─── RECORDS FOR THIS TASK

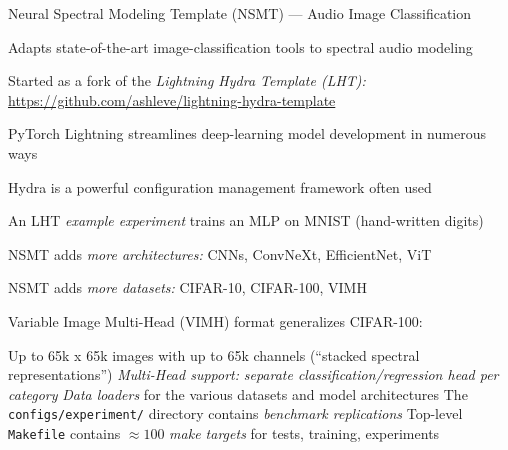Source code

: 



\begin{slide}[\slideopts,toc={NSMT}]{Neural Spectral Modeling Template (NSMT) --- Audio Image Classification}


  

  \begin{itemize}

    \mpitem Adapts state-of-the-art image-classification tools to spectral audio modeling

    \mpitem Started as a fork of the \emph{Lightning Hydra Template (LHT):} \url{https://github.com/ashleve/lightning-hydra-template}
    \begin{itemize}

      \mpitem PyTorch Lightning streamlines deep-learning model development in
      numerous ways

      \mpitem Hydra is a powerful configuration management framework often used

      \mpitem An LHT \emph{example experiment} trains an MLP on MNIST (hand-written digits)

    \end{itemize}

    \mpitem NSMT adds \emph{more architectures:} CNNs, ConvNeXt, EfficientNet, ViT

    \mpitem NSMT adds \emph{more datasets:} CIFAR-10, CIFAR-100, VIMH

    \mpitem Variable Image Multi-Head (VIMH) format generalizes CIFAR-100:
    \begin{itemize}
      \mpitem Up to 65k x 65k images with up to 65k channels (``stacked spectral representations'')
      \mpitem \emph{Multi-Head support:} \emph{separate classification/regression head per category}
      \mpitem \emph{Data loaders} for the various datasets and model architectures
      \mpitem The \texttt{configs/experiment/} directory contains \emph{benchmark replications} %
      \mpitem Top-level \texttt{Makefile} contains $\approx100$ \emph{make targets} for tests, training, experiments
    \end{itemize}
  \end{itemize}

\end{slide}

──────

• **WHAT YOU HAVE TO DO**
Exactly as they appear, please return only the lines from the first line of the records through the line containing "CIFAR-10, CIFAR-100, VIMH", both included, leaving out all pictures.

• **RESPONSE TO THE EXERCISE**
Source code

: 



\begin{slide}[\slideopts,toc={NSMT}]{Neural Spectral Modeling Template (NSMT) --- Audio Image Classification}


  

  \begin{itemize}

    \mpitem Adapts state-of-the-art image-classification tools to spectral audio modeling

    \mpitem Started as a fork of the \emph{Lightning Hydra Template (LHT):} \url{https://github.com/ashleve/lightning-hydra-template}
    \begin{itemize}

      \mpitem PyTorch Lightning streamlines deep-learning model development in
      numerous ways

      \mpitem Hydra is a powerful configuration management framework often used

      \mpitem An LHT \emph{example experiment} trains an MLP on MNIST (hand-written digits)

    \end{itemize}

    \mpitem NSMT adds \emph{more architectures:} CNNs, ConvNeXt, EfficientNet, ViT

    \mpitem NSMT adds \emph{more datasets:} CIFAR-10, CIFAR-100, VIMH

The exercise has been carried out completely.